Current Water System 

In 2001 the City began operation of a new Water Treatment Plant (WTP) that replaced the original 1924 WTP.  The new WTP had an enhanced filtration system that was able to continue production of water at 1,700 gallons per minute (gpm) while also meeting new state and federal requirements promulgated by the Safe Drinking Water Act.  

The Safe Drinking Water Act (SDWA) was originally passed by Congress in 1974 to protect public health by regulating the nation’s public drinking water supply, the law was amended in 1986 and again in 1996.  The SDWA requires many actions by water utilities for the treatment of water and for the protection of drinking sources. The U.S. Environmental Protection Agency is responsible for setting national limits for hundreds of substances in drinking water and specifies various treatment processes that water systems must use to remove these substances, these federal regulations are enforced locally by the Washington state Department of Health.

Arlington’s water currently comes from three sources: two wells (Haller Wellfield and Airport Well) and a connection with Snohomish County PUD District No.1.  The Haller wellfield has been the City’s primary water source since 1906 and continues to supply 85% of the City’s total water needs today.  The City is currently expanding its production capacity at the Haller wellfield to continue providing water for Arlington’s growing community.  The strong influence of the Stillaguamish River on the Haller wells requires special treatment provided by the Arlington WTP.  The other sources, Airport well and PUD connection, do not require filtration in the City’s treatment facility.  

Arlington’s WTP treats water pumped from the Haller wellfield in several steps, the primary treatment processes are sedimentation, filtration, and disinfection.  When the plant was constructed in 2001, regulations at the time only permitted construction of a treatment system that could process water at a rate of 1,700 gpm.  To match the community’s growing demand for water and increased production from the Haller wellfield, the City is expanding the capacity at the WTP.  This expansion will continue to use the same treatment process but will have a completed capacity of 3,400 gpm with room for an additional 1,600 gpm capacity.    

The Future of Arlington's Water System

 To meet growing water demands, the City is increasing its raw water production capacity from its Haller South Wellfield located at Haller Park. This project began in 2020 with installation of test wells to determine the viability of installing two new production wells. Work began on installing the two new production wells on October 16th.  At the same time, the City began work with Brown & Caldwell to design new wellhouse buildings, along with new pumps and controls, for the new production wells.  The initial design has been approved by the Department of Health and we have moved into the final design of the wellhouse, with construction anticipated to begin in 2024.  The City continues to look for alternate locations to add future wells for increased production. 
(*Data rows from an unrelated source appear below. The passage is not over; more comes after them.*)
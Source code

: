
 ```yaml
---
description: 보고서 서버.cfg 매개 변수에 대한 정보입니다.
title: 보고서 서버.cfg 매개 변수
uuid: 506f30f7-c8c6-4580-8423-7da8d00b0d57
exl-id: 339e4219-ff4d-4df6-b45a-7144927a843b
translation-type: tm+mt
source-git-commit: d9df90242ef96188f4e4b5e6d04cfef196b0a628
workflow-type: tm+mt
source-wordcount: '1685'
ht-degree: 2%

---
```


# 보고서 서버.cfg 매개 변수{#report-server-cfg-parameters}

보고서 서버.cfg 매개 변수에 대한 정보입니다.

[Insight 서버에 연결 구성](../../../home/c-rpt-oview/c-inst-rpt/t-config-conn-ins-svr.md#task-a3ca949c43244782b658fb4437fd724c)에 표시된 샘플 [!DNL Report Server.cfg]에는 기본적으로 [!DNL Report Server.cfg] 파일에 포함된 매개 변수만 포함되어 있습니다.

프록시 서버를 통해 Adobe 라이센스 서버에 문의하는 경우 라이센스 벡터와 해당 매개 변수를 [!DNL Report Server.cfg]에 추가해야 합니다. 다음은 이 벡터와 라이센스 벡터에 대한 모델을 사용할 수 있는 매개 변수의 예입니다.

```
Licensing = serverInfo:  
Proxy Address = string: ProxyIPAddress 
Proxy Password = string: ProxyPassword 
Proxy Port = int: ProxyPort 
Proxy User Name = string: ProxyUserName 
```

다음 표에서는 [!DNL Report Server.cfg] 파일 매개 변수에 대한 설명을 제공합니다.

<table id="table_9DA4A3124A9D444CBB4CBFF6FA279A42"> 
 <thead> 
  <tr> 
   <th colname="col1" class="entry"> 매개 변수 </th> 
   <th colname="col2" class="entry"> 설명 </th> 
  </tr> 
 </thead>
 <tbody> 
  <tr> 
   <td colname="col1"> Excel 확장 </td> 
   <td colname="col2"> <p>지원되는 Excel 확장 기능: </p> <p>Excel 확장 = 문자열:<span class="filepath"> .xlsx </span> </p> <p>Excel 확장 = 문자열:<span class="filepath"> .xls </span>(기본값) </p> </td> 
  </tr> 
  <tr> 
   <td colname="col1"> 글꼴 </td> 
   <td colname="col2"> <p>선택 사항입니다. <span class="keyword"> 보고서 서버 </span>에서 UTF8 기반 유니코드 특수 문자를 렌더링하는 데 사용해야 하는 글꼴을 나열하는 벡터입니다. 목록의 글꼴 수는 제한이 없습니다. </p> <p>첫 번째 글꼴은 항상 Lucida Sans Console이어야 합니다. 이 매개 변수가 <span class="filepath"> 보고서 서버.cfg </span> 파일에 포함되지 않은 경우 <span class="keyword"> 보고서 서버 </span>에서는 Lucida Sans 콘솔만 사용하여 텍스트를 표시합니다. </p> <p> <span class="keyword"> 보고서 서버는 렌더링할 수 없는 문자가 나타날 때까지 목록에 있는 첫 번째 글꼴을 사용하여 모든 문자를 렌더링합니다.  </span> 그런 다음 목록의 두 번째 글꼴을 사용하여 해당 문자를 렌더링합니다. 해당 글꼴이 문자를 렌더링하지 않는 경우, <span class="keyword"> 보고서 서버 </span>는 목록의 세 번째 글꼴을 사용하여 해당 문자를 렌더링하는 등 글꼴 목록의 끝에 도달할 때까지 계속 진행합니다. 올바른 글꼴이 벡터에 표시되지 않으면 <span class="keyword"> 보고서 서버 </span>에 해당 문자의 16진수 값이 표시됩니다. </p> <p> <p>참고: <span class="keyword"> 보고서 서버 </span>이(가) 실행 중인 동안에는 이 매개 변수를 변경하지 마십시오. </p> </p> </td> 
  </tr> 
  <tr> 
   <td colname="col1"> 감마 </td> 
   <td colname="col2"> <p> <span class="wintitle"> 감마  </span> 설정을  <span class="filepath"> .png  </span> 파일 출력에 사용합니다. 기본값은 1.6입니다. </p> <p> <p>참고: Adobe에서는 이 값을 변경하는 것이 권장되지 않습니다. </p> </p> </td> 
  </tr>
With these two new wells, the City will increase its raw water production capacity from the current 1,700 gpm to 3,400 gpm. To treat the additional raw water being pumped from the Haller South Wellfield, the City is also expanding the Water Treatment Plant (WTP).  The design of the WTP Expansion began in 2021 and received Department of Health approval in 2022. The City is ready to start final design of the WTP Expansion Project and is anticipating construction bidding in 2024.  

The WTP Expansion will be constructed on the site of the 1924 WTP building next to the current WTP. Before this project can be constructed, the old 1924 WTP building must first be demolished.  Demolition of the 1924 WTP building is scheduled to occur in late 2023/early 2024.  The new WTP Expansion building will have capacity to support four 800 gpm filtration units, Phase 1 will install two filtration units increasing the treatment capacity by 1,600 gpm.  Phase 2 of the WTP Expansion will allow for the addition of two filtration units when the water demand exceeds capacity.

Together, these projects will ensure that the Arlington community has a long-term source of clean drinking water for the future.